Figure 5. AR increases muscle metabolism in young mice. (A) Histochemical staining for SDH, NADH-TR and GPDH enzymatic activities in TA muscles. Scale bar, 50 μm. (B) The staining intensities of SDH and NADH-TR are quantified as three different grades (dark, intermediate, and pale) and plotted as a percentile, n = 3. An unpaired two-tailed student's t-test. (C) qRT-PCR analysis for expression of mitochondrial genes (MTCO1, SDHB) and myoglobin in TA muscles. (D) qRT-PCR analysis for expression of glucose metabolism-related genes in TA muscles. An unpaired two-tailed student's t-test. (E) Immunoblotting analysis for the expression of Total-OXPHOS, myoglobin and S6K in Qu muscles. (F) Quantification of the levels of total-OxPHOS proteins from panel E, n = 3. An unpaired two-tailed student's t-test. The data represent the mean ± SEM (n = 3). *P < 0.05, **P < 0.01 and ***P < 0.001. AR, Aronia extract; TA, tibialis anterior; SDH, succinate dehydrogenase; GPDH, glycerol-3-phosphate dehydrogenase; NADH-TR, nicotinamide adenine dinucleotide tetrazolium reductase.
Discussion
Much attention has been paid to the discovery of effective pharmacological supplements to improve muscle mass and function in pathological conditions or the aging process. Recent advances in muscle biology led to new interests in pharmacological or nutraceutical treatment to prevent muscle atrophy and weakness. In this study, we investigate the effects of AR on myogenic differentiation and muscle function in mice. Our results demonstrate that AR elicits myoblast differentiation and the formation of multinucleated myotubes through Akt activation without overt cytotoxicity. The treatment of AR in DEX-induced atrophic myotubes restores myotube formation through suppression of muscle-specific ubiquitin ligases, likely mediated by Akt activation. In addition, AR treatment improves muscle mass and function through elevating the expression of muscle-specific genes and muscle metabolic genes without overt hypertrophic effect on the cardiac muscle.
Myoblast differentiation is initiated by the proliferation of myoblast and the subsequent cell cycle arrest, followed by a differentiation program, such as the expression of muscle-specific genes and the formation of multinucleated myofibers by myoblast fusion (43).
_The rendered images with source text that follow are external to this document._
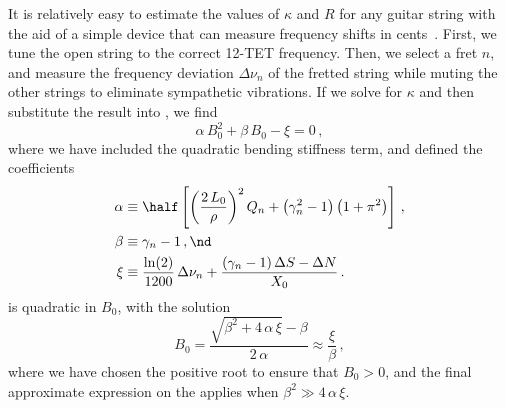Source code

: It is relatively easy to estimate the values of $\kappa$ and $R$ for any guitar string with the aid of a simple device that can measure frequency shifts in cents~\cite{ref:pgtweb}. First, we tune the open string to the correct 12-TET frequency. Then, we select a fret $n$, and measure the frequency deviation $\Delta \nu_n$ of the fretted string while muting the other strings to eliminate sympathetic vibrations. If we solve  for $\kappa$ and then substitute the result into , we find
\begin{equation} \label{eqn:root_kappa_quad}
  \alpha\, B_0^2 + \beta\, B_0 - \xi = 0\, ,
\end{equation}
where we have included the quadratic bending stiffness term, and defined the coefficients
\begin{subequations}
  \begin{align}
    \alpha &\equiv \half \left[ \left(\frac{2\, L_0}{\rho}\right)^2 Q_n + \left(\gamma_n^2 - 1\right)\left(1 + \pi^2\right) \right]\, , \\
    \beta &\equiv \gamma_n - 1\, , \nd \\
    \xi &\equiv \frac{\ln(2)}{1200}\, \Delta \nu_n + \frac{\left(\gamma_n - 1\right) \Delta S - \Delta N}{X_0}\, .
\end{align}
\end{subequations}
 is quadratic in $B_0$, with the solution
 \begin{equation} \label{eqn:root_kappa_soln}
B_0 = \frac{\sqrt{\beta^2 + 4\, \alpha\, \xi} - \beta}{2\, \alpha} \approx \frac{\xi}{\beta}\, ,
 \end{equation}
where we have chosen the positive root to ensure that $B_0 > 0$, and the final approximate expression on the \rhs applies when $\beta^2 \gg 4\, \alpha\, \xi$.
Among diverse signaling pathways implicated in myoblast differentiation, Akt plays important roles in the induction of myoblast differentiation and muscle protein synthesis associated with myotube hypertrophy (24). Akt is a serine/threonine-protein kinase and is activated during myoblast differentiation. Overexpression of Akt promotes myogenic differentiation, whereas a dominant-negative form of Akt inhibits Akt activation and prevents myotube formation. In addition, ectopic expression of a constitutively active form of Akt can recover the inhibition of myoblast differentiation through inhibition of the PI3K (44). In addition, Akt plays a key role in PI3K/Akt/mTOR signaling and contributes to the regulation of energy metabolism and protein synthesis. The two major downstream target proteins of Akt/mTOR signaling regulating skeletal muscle hypertrophy are the p70S6K and the eIF4E-binding protein 1 (4EB-BP1), leading to upregulation of protein synthesis. The FoxO transcription factors regulate the activation of muscle-specific E3-ubiquitin ligases, MuRF1, and Atrogin-1 (22, 37). Especially, Akt/mTOR signaling enhances net protein accumulation by suppression of FoxO transcription factors and muscle-specific ubiquitin ligases implicated in protein catabolism (15, 16, 22). Akt induces the phosphorylation of FoxO transcription factors, resulting in inhibition of transcriptional functions of FoxOs through the exclusion of phosphorylated FoxO proteins from the nucleus. The Akt-mediated control of FoxO transcriptional functions is involved in the differentiation process of myoblasts (45). In addition to protein metabolic imbalance, the declined regenerative capacity of muscle stem cells is also tightly associated with the loss of muscle mass and function during aging or various muscle diseases (10). Our current results support that AR might promote the regenerative capacity of muscle stem cells and protein synthesis dependent on Akt, contributing to enhanced muscle mass and strength (Figure 6).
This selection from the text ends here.